Verify-before-build: confirm the DeepDrftPublic proxy can host a POST api/event/* write route with the same proxy idiom as api/track/* (the WASM client cannot reach DeepDrftAPI directly). This is the one infrastructural assumption the spec rests on; cheap to confirm, blocking if wrong.


10. Open product decisions (for Daniel)

Resolve these before 16.A is decomposed. Recommendations carried from the body; the call is Daniel's.

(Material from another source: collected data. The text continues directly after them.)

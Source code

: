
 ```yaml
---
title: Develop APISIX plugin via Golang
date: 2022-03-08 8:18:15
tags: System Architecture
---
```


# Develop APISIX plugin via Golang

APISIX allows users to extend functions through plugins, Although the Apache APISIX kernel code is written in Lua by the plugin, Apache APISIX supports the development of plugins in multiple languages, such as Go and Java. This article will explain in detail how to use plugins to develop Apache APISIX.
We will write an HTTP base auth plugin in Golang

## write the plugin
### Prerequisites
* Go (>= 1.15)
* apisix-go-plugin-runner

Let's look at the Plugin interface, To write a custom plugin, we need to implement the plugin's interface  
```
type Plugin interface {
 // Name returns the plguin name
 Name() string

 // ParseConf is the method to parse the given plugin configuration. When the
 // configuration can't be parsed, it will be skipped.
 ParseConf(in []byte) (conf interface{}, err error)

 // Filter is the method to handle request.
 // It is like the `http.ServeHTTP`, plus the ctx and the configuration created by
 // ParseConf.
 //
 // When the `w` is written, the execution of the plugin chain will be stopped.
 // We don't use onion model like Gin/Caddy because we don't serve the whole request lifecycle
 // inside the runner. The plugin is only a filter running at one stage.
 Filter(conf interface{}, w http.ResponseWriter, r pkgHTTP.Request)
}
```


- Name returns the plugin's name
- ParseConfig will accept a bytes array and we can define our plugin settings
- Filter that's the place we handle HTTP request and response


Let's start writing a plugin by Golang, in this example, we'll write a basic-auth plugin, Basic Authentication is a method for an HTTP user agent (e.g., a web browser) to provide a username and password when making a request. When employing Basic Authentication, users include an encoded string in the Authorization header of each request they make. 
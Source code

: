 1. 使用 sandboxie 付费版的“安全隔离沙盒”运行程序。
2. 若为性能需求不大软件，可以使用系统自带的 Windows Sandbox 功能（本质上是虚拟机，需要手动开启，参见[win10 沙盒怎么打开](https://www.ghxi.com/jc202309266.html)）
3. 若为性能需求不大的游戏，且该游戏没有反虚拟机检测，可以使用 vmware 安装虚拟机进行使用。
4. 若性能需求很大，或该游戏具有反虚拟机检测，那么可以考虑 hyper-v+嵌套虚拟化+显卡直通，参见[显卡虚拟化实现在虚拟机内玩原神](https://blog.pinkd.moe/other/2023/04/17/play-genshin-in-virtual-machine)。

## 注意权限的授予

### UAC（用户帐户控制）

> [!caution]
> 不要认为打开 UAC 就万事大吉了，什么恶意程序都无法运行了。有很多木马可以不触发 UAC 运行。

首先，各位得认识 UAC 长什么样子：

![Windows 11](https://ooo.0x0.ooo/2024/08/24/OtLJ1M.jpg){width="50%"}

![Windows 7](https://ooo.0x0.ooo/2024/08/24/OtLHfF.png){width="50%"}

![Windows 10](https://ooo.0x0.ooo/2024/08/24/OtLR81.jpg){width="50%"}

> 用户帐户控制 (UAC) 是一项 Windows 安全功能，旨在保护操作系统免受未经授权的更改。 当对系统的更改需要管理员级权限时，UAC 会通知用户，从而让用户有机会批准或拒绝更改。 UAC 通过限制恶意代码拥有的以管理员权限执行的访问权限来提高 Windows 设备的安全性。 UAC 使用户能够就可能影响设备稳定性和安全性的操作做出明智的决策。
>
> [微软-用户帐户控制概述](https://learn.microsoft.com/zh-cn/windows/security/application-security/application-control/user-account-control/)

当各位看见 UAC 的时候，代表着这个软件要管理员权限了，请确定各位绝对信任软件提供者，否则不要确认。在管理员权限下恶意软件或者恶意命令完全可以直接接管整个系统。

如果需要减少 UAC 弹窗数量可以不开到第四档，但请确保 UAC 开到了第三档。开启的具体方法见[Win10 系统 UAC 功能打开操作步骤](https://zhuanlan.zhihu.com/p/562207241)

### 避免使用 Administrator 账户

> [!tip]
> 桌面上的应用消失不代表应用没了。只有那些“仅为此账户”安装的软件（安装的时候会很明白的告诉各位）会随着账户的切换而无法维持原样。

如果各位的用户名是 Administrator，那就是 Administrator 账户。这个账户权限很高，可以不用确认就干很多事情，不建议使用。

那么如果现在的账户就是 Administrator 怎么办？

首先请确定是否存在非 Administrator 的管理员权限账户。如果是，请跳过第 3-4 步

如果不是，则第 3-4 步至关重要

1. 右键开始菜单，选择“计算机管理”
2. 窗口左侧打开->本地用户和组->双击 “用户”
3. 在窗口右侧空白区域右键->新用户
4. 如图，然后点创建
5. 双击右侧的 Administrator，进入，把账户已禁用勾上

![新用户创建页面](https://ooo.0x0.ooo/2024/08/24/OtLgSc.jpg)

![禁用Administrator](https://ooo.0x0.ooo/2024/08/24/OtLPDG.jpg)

  • D1 — Middle-band (3080%) treatment. Recommend a third sampled bucket (exhaustive partial/sampled/complete); headline plays = sum of all three. Alt: fold middle into a binary partial/complete. (§1a)
  • D2 — Engagement floor before a play counts. Recommend a floor (~≥3s or ≥5% of duration) so archive-skimming doesn't inflate the count. Alt: floor = 0, every started playback counts. (§1d)
  • D3 — Unique-listener window. All-time vs. rolling-30-day. Recommend all-time (fits the "N listeners reached" framing and Option-A mechanism). (§1c) — only bites if 16.C is built.
  • D4 — Release plays: derived or separately counted. Recommend derived (release plays = sum of its tracks' plays), correct for multi-track Cuts and single-track Session/Mix alike. (§2.3)
  • D5 — Unique-listener anonymity mechanism. Recommend Option A (client-minted random first-party localStorage id, metric honestly labelled "listeners," all-time). Fallback Option B (server-derived salted daily token — stores nothing client-side but only yields daily-unique). Option C (fingerprint) rejected. This is the headline decision. (§3)
  • D6 — Rollup strategy. Recommend incremental-on-write counter for v1 (no background job). Alt: periodic batch aggregation. (§4.1)
  • D7 — Home Plays-card secondary line. Recommend completion-rate or total-shares for v1, swapping to unique listeners if/when 16.C ships. (§5)

Working with this spec

  • Mirrors the established product-notes convention (cross-refs up top, numbered sections, decisions called out, phasing with explicit dependencies) — see phase-15-visualizer-controls-enhancements.md / phase-11-public-site-enhancements.md.
  • When Daniel resolves the D-decisions, fold the resolutions inline (mark the section "resolved by Daniel YYYY-MM-DD") and flip the status to design-complete, the same way Phase 15 did.
  • When waves land, doc-keeper moves them to COMPLETED.md; the per-wave bodies are written to travel cleanly.